OK, I’ll admit to almost anyone except my husband that I am a bit extreme and somewhat of a throwback. Possible even a tad idealistic. Misplaced in time. I would, in many ways, be more comfortable living in Sturbridge times. I do not fit in to Connecticut’s suburban culture. I am turned off by crowds, overstimulation, malls, and obnoxious rude people who drive past my house as if human beings do not matter. I like the idea of bread rising and keeping the home fires burning. Noticing the small things and living as if they matter. Keeping poisons off my lawn. Gathering eggs. While I’m certain that in 1830 there were rude, obnoxious folks who lived as if other people did not matter, they could not go about that sort of life almost anonymously. I would not want to go back to that time and give up antibiotics and hot running water . Or my laptop. But back then they had something I have discovered I really need: Life on a human scale and slowed way down.

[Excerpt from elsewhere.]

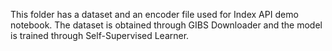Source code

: This folder has a dataset and an encoder file used for Index API demo notebook.
The dataset is obtained through GIBS Downloader and the model is trained through Self-Supervised Learner.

So the night of the wagon rides is a huge deal for me. Those three hours are delicious. No engines, no speeders, no trash being thrown, no headlights. Only a slight possibility of being run over. No noise of acceleration as cars gather speed past our home. Nobody in a hurry. Just cold night air, jingle bells and the delicious sound of the draft pair clip clopping up and down the road. For a few sweet hours I am exactly where I am meant to be.